Good to know: Tickets are 18 Euros for the tour and it includes 1 complimentary cocktail. Tours start at 10am, and plan on spending about an hour and half here as the tour lasts 40mins and there’s a gift shop and bar.
Next, Guinness StoreHouse:
Ok, so even if you’re not a beer fan (like me), this is still worth the visit. The St. James Gates’ Brewery was established in 1759 but The Guinness StoreHouse however, opened in 2000 as a tourist attraction that went beyond a simple Visitor’s Center. The Guinness Storehouse has 7 floors to explore, so plan to spend a few hours here. Learn about the beer making process; the history of Arthur Guinness, the man that started it all; the Guinness brand advertising history where you can see vintage bottles and poster designs; what it takes to transport all that Guinness across the Atlantic and around the world in the Cooperage & Transport section, and so much more. Of course the hubby and I waited in line to go into the Guinness Academy, where you can learn “how to pour the perfect pint” and receive your diploma. Oh and there’s the cool Gravity Bar on the 7th floor, granting you with a 360 view of the city. Plan on spending a few hours.
FUN FACT: Arthur Guinness signed a 9,000 year lease when he started the brewery, so I guess Guinness is here to stay…
Yes, this area has become super touristy, but it’s still worth a night of wandering. We stopped at the Old Mill Restaurant for some great fish & chips and wine for dinner and afterwards, strolled the cobblestone streets in the Temple Bar area to listen to some live music being played by random street musicians and admired some sidewalk art as well before calling it a night.

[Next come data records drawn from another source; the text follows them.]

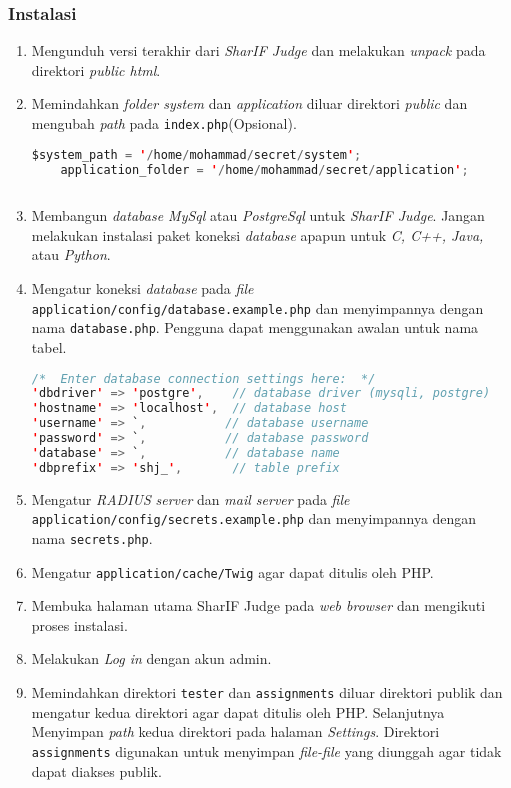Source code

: \subsubsection{Instalasi}
\begin{enumerate}
\item Mengunduh versi terakhir dari \textit{SharIF Judge} dan melakukan \textit{unpack} pada direktori \textit{public html}.
\item Memindahkan \textit{folder system} dan \textit{application} diluar direktori \textit{public} dan mengubah \textit{path} pada \verb|index.php|(Opsional).

\begin{lstlisting}[language=Java, caption=Contoh \textit{path} pada halaman index.php, label=kode:movesystemandapp]
	$system_path = '/home/mohammad/secret/system';
	application_folder = '/home/mohammad/secret/application';
	
\end{lstlisting}
\item Membangun \textit{database MySql} atau \textit{PostgreSql} untuk \textit{SharIF Judge}. Jangan melakukan instalasi paket koneksi \textit{database} apapun untuk \textit{C, C++, Java,} atau \textit{Python}.
\item Mengatur koneksi \textit{database} pada \textit{file} \verb|application/config/database.example.php| dan menyimpannya dengan nama \verb|database.php|. Pengguna dapat menggunakan awalan untuk nama tabel.

\begin{lstlisting}[language=Java, caption=Contoh pengaturan koneksi untuk \textit{database}, label=kode:dbsetup]
/*  Enter database connection settings here:  */
'dbdriver' => 'postgre',    // database driver (mysqli, postgre)
'hostname' => 'localhost',  // database host
'username' => `,           // database username
'password' => `,           // database password
'database' => `,           // database name
'dbprefix' => 'shj_',       // table prefix
\end{lstlisting}
\item Mengatur \textit{RADIUS} \textit{server} dan \textit{mail server} pada \textit{file} \verb|application/config/secrets.example.php| dan menyimpannya dengan nama \verb|secrets.php|.
\item Mengatur \verb|application/cache/Twig| agar dapat ditulis oleh PHP.
\item Membuka halaman utama SharIF Judge pada \textit{web browser} dan mengikuti proses instalasi.
\item Melakukan \textit{Log in} dengan akun admin.
\item Memindahkan direktori \verb|tester| dan \verb|assignments| diluar direktori publik dan mengatur kedua direktori agar dapat ditulis oleh PHP. Selanjutnya Menyimpan \textit{path} kedua direktori pada halaman \textit{Settings}. Direktori \verb|assignments| digunakan untuk menyimpan \textit{file-file} yang diunggah agar tidak dapat diakses publik.

\end{enumerate}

This little hole in the wall pub known as The Cobblestone was a hidden gem we found right in Smithfield Square, where our hotel and the Jameson Distillery was located. It didn’t look very inviting from the outside with white metal bars covering the windows, but we gave it a try and loved it because it wasn’t touristy. It was definitely a locals pub, with cheap beer and lovely live Irish music playing all night. The next day when we told our taxi driver that we had stopped for a drink at the Cobblestone, he had a big smile on his face, almost like he was proud of us for going into a local pub instead of Temple Bar every night. So Cobblestone is local approved for sure! And as they describe themselves “It’s a drinking pub, with a music problem.” For a hidden gem here Florida hit up the Ice Plant Bar, one of my favorite’s.
John Kavanagh’s The GraveDiggers Pub:
Established in 1833 and adjacent to a graveyard, John Kavanagh’s Gravediggers Pub has been in the Kavanagh family for over six generations. I think it is safe to say this family business is pretty successful. We stopped here as part of a spooky – literary night tour and it was the perfect end to our night. Ghost stories, cemetery, old bar, shots and pints!
FUN FACT: Back in the old days, gravediggers would rob graves in the cemetery next door and after looting the grounds, they would stop in for a pint of beer at the pub afterwards, hence the nickname Gravediggers Pub.
The Brazen Head:
Established in 1198, The Brazen Head is officially the oldest Pub in all of Ireland! Can you believe Tom and I didn’t make it here? I know right? Treason, I’m sorry Ireland, I let you down. The truth is, we didn’t realize it existed until the last day we were in Ireland and already out of time, so ignorance isn’t always bliss. The kicker is, The Brazen Head is only a 10-15 min walk from the Guinness Storehouse! I still cry about it…so don’t be stupid and miss out on this piece of history like I did. I guess the lesson here is, I need to book another trip to Ireland 🙂
I hope you have enjoyed all this info about beer and whiskey in Dublin, Ireland. It was a lot of work, so now I’m gonna go sip a little Irish cider and plan some St. Patrick’s weekend festivities. Cheers!